Even at a top sports-management M.B.A. program like the University of Central Florida, a quarter of last year's graduating class wound up taking jobs in other industries. "I've spoken at conferences and broken students' hearts with the truth," says Dan Migala, a Chicago-based sports-marketing consultant. "The supply of jobs relative to the demand for jobs is not in their favor."
Surely this isn't what Walter O'Malley had in mind, when the very man who changed the geography of baseball also planted the seed for this new grove of academia.

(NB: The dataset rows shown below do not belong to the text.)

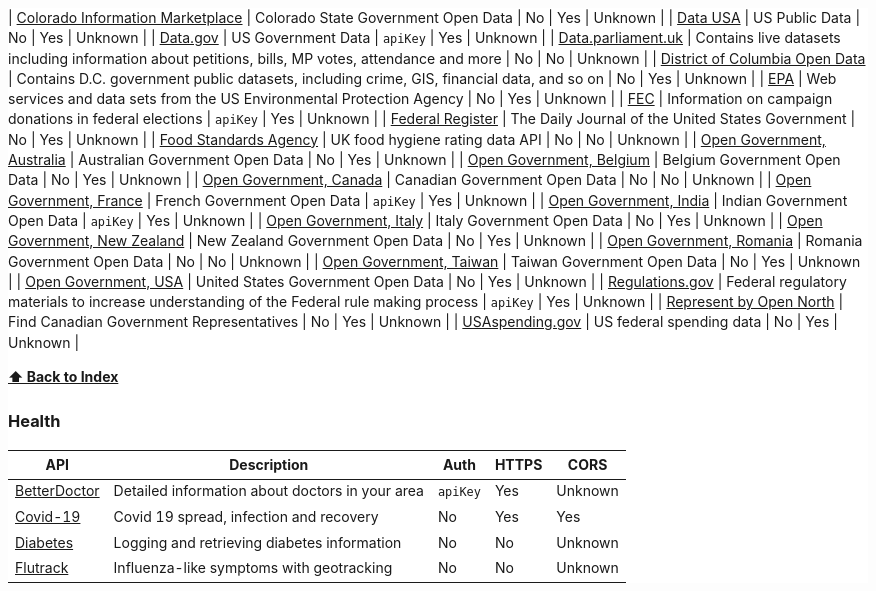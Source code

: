| [Colorado Information Marketplace](https://data.colorado.gov/)                      | Colorado State Government Open Data                                                                | No       | Yes   | Unknown |
| [Data USA](https://datausa.io/about/api/)                                           | US Public Data                                                                                     | No       | Yes   | Unknown |
| [Data.gov](https://api.data.gov/)                                                   | US Government Data                                                                                 | `apiKey` | Yes   | Unknown |
| [Data.parliament.uk](http://www.data.parliament.uk/developers/)                     | Contains live datasets including information about petitions, bills, MP votes, attendance and more | No       | No    | Unknown |
| [District of Columbia Open Data](http://opendata.dc.gov/pages/using-apis)           | Contains D.C. government public datasets, including crime, GIS, financial data, and so on          | No       | Yes   | Unknown |
| [EPA](https://developer.epa.gov/category/apis/)                                     | Web services and data sets from the US Environmental Protection Agency                             | No       | Yes   | Unknown |
| [FEC](https://api.open.fec.gov/developers/)                                         | Information on campaign donations in federal elections                                             | `apiKey` | Yes   | Unknown |
| [Federal Register](https://www.federalregister.gov/reader-aids/developer-resources) | The Daily Journal of the United States Government                                                  | No       | Yes   | Unknown |
| [Food Standards Agency](http://ratings.food.gov.uk/open-data/en-GB)                 | UK food hygiene rating data API                                                                    | No       | No    | Unknown |
| [Open Government, Australia](https://www.data.gov.au/)                              | Australian Government Open Data                                                                    | No       | Yes   | Unknown |
| [Open Government, Belgium](https://data.gov.be/)                                    | Belgium Government Open Data                                                                       | No       | Yes   | Unknown |
| [Open Government, Canada](http://open.canada.ca/en)                                 | Canadian Government Open Data                                                                      | No       | No    | Unknown |
| [Open Government, France](https://www.data.gouv.fr/)                                | French Government Open Data                                                                        | `apiKey` | Yes   | Unknown |
| [Open Government, India](https://data.gov.in/)                                      | Indian Government Open Data                                                                        | `apiKey` | Yes   | Unknown |
| [Open Government, Italy](https://www.dati.gov.it/)                                  | Italy Government Open Data                                                                         | No       | Yes   | Unknown |
| [Open Government, New Zealand](https://www.data.govt.nz/)                           | New Zealand Government Open Data                                                                   | No       | Yes   | Unknown |
| [Open Government, Romania](http://data.gov.ro/)                                     | Romania Government Open Data                                                                       | No       | No    | Unknown |
| [Open Government, Taiwan](https://data.gov.tw/)                                     | Taiwan Government Open Data                                                                        | No       | Yes   | Unknown |
| [Open Government, USA](https://www.data.gov/)                                       | United States Government Open Data                                                                 | No       | Yes   | Unknown |
| [Regulations.gov](https://regulationsgov.github.io/developers/)                     | Federal regulatory materials to increase understanding of the Federal rule making process          | `apiKey` | Yes   | Unknown |
| [Represent by Open North](https://represent.opennorth.ca/)                          | Find Canadian Government Representatives                                                           | No       | Yes   | Unknown |
| [USAspending.gov](https://api.usaspending.gov/)                                     | US federal spending data                                                                           | No       | Yes   | Unknown |

**[⬆ Back to Index](#index)**

### Health

| API                                                        | Description                                                                                  | Auth     | HTTPS | CORS    |
| ---------------------------------------------------------- | -------------------------------------------------------------------------------------------- | -------- | ----- | ------- |
| [BetterDoctor](https://developer.betterdoctor.com/)        | Detailed information about doctors in your area                                              | `apiKey` | Yes   | Unknown |
| [Covid-19](https://covid19api.com/)                        | Covid 19 spread, infection and recovery                                                      | No       | Yes   | Yes     |
| [Diabetes](http://predictbgl.com/api/)                     | Logging and retrieving diabetes information                                                  | No       | No    | Unknown |
| [Flutrack](http://www.flutrack.org/)                       | Influenza-like symptoms with geotracking                                                     | No       | No    | Unknown |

In the 1950s, the Dodgers owner was simultaneously agitating for a new ballpark in Brooklyn and a sports-administration program at Columbia University. He believed Major League Baseball clubs needed more college-trained business managers. New York didn't give him the park and he moved West. Columbia didn't start a program, but that O'Malley brainchild moved west, too. A Columbia professor who had come under Mr. O'Malley's sway urged James Mason, a departing protégé, to launch such a program at his new school, Ohio University. Dr. Mason did so in 1966.
An early student of the OU program was Andy Dolich, who received his degree in 1971. That was a big point of distinction on a résumé back then -- the only other such program was at UMass -- and Mr. Dolich quickly landed a job with the Philadelphia 76ers. But as programs proliferated in the 1980s and 1990s, a degree's value became severely diluted.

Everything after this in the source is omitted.